I have the following data frame:
gmeDateDf.head(2)
title | score | id | url | comms_num | body | timestamp |
---|---|---|---|---|---|---|
It's not about the money, it's about sending a... | 55.0 | l6ulcx | https://v.redd.it/6j75regs72e61 | 6.0 | NaN | 2021-01-28 21:37:41 |
Math Professor Scott Steiner says the numbers ... | 110.0 | l6uibd | https://v.redd.it/ah50lyny62e61 | 23.0 | NaN | 2021-01-28 21:32:10 |
I have the following function to pre-process the text (with the proper libraries imported and so on):
def preprocess_text(text):
# Tokenize words
tokens = word_tokenize(text.lower())
# Remove stopwords and non-alphabetic words, and lemmatize
processed_tokens = [lemmatizer.lemmatize(word) for word in tokens if word.isalpha() and word not in stop_words]
return processed_tokens
Then calling it on specific column:
gmeDateDf.loc[:, 'body'] = gmeDateDf['body'].fillna('NaN').astype(str)
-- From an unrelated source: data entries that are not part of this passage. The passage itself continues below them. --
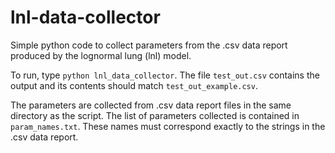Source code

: # lnl-data-collector
Simple python code to collect parameters from the .csv data report produced by the lognormal lung (lnl) model.

To run, type `python lnl_data_collector`. 
The file `test_out.csv` contains the output and its contents should match `test_out_example.csv`.

The parameters are collected from .csv data report files in the same directory as the script.
The list of parameters collected is contained in `param_names.txt`.
These names must correspond exactly to the strings in the .csv data report.
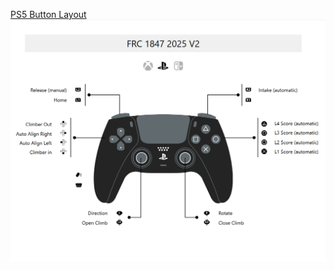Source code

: [PS5 Button Layout](https://www.padcrafter.com/index.php?templates=FRC+1847+2025+V2&plat=1&rightTrigger=Intake+%28automatic%29&leftTrigger=Release+%28manual%29&leftStick=Direction&rightStick=Rotate&dpadDown=Climber+in&dpadLeft=Auto+Align+Left&dpadRight=Auto+Align+Right&dpadUp=Climber+Out&leftBumper=Home&rightBumper=&yButton=L4+Score+%28automatic%29&aButton=L1+Score+%28automatic%29&bButton=L2+Score+%28automatic%29&xButton=L3+Score+%28automatic%29&rightStickClick=Close+Climb&leftStickClick=Open+Climb&col=%23242424%2C%23606A6E%2C%23FFFFFF)
![Button Layout](controlsV2.png)

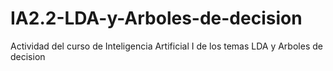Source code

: # IA2.2-LDA-y-Arboles-de-decision
Actividad del curso de Inteligencia Artificial I de los temas LDA y Arboles de decision
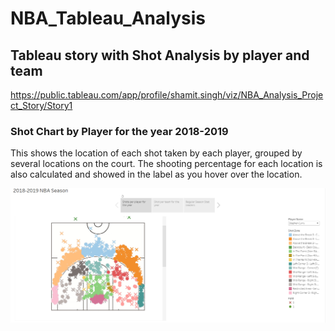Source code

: # NBA_Tableau_Analysis

## Tableau story with Shot Analysis by player and team

https://public.tableau.com/app/profile/shamit.singh/viz/NBA_Analysis_Project_Story/Story1

### Shot Chart by Player for the year 2018-2019

This shows the location of each shot taken by each player, grouped by several locations on the court. The shooting percentage for each location is also calculated and showed in the label as you hover over the location.


![alt text](https://github.com/shamit24/NBA_Tableau_Analysis/blob/main/Shot%20Analysis%20by%20Player.png "Shot Chart per Player")

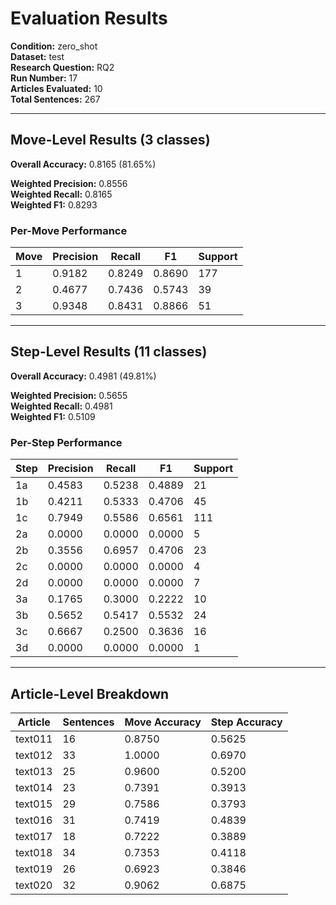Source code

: # Evaluation Results

**Condition:** zero_shot  
**Dataset:** test  
**Research Question:** RQ2  
**Run Number:** 17  
**Articles Evaluated:** 10  
**Total Sentences:** 267  

---

## Move-Level Results (3 classes)

**Overall Accuracy:** 0.8165 (81.65%)  

**Weighted Precision:** 0.8556  
**Weighted Recall:** 0.8165  
**Weighted F1:** 0.8293  

### Per-Move Performance

| Move | Precision | Recall | F1 | Support |
|------|-----------|--------|----|---------|
| 1 | 0.9182 | 0.8249 | 0.8690 | 177 |
| 2 | 0.4677 | 0.7436 | 0.5743 | 39 |
| 3 | 0.9348 | 0.8431 | 0.8866 | 51 |

---

## Step-Level Results (11 classes)

**Overall Accuracy:** 0.4981 (49.81%)  

**Weighted Precision:** 0.5655  
**Weighted Recall:** 0.4981  
**Weighted F1:** 0.5109  

### Per-Step Performance

| Step | Precision | Recall | F1 | Support |
|------|-----------|--------|----|---------|
| 1a | 0.4583 | 0.5238 | 0.4889 | 21 |
| 1b | 0.4211 | 0.5333 | 0.4706 | 45 |
| 1c | 0.7949 | 0.5586 | 0.6561 | 111 |
| 2a | 0.0000 | 0.0000 | 0.0000 | 5 |
| 2b | 0.3556 | 0.6957 | 0.4706 | 23 |
| 2c | 0.0000 | 0.0000 | 0.0000 | 4 |
| 2d | 0.0000 | 0.0000 | 0.0000 | 7 |
| 3a | 0.1765 | 0.3000 | 0.2222 | 10 |
| 3b | 0.5652 | 0.5417 | 0.5532 | 24 |
| 3c | 0.6667 | 0.2500 | 0.3636 | 16 |
| 3d | 0.0000 | 0.0000 | 0.0000 | 1 |

---

## Article-Level Breakdown

| Article | Sentences | Move Accuracy | Step Accuracy |
|---------|-----------|---------------|---------------|
| text011 | 16 | 0.8750 | 0.5625 |
| text012 | 33 | 1.0000 | 0.6970 |
| text013 | 25 | 0.9600 | 0.5200 |
| text014 | 23 | 0.7391 | 0.3913 |
| text015 | 29 | 0.7586 | 0.3793 |
| text016 | 31 | 0.7419 | 0.4839 |
| text017 | 18 | 0.7222 | 0.3889 |
| text018 | 34 | 0.7353 | 0.4118 |
| text019 | 26 | 0.6923 | 0.3846 |
| text020 | 32 | 0.9062 | 0.6875 |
gmeDateDfProcessed = gmeDateDf['body'].apply(preprocess_text)
That works properly as expected. However, when I try to do it on two columns, like so:
gmeDateDf.loc[:, 'title','body'] = gmeDateDf['title', 'body'].fillna('NaN').astype(str)
gmeDateDfProcessed = gmeDateDf['title', 'body'].apply(preprocess_text)
I get the following error:
3802 return self._engine.get_loc(casted_key)
3803 except KeyError as err:
-> 3804 raise KeyError(key) from err
3805 except TypeError:
3806 # If we have a listlike key, _check_indexing_error will raise
KeyError: ('title', 'body')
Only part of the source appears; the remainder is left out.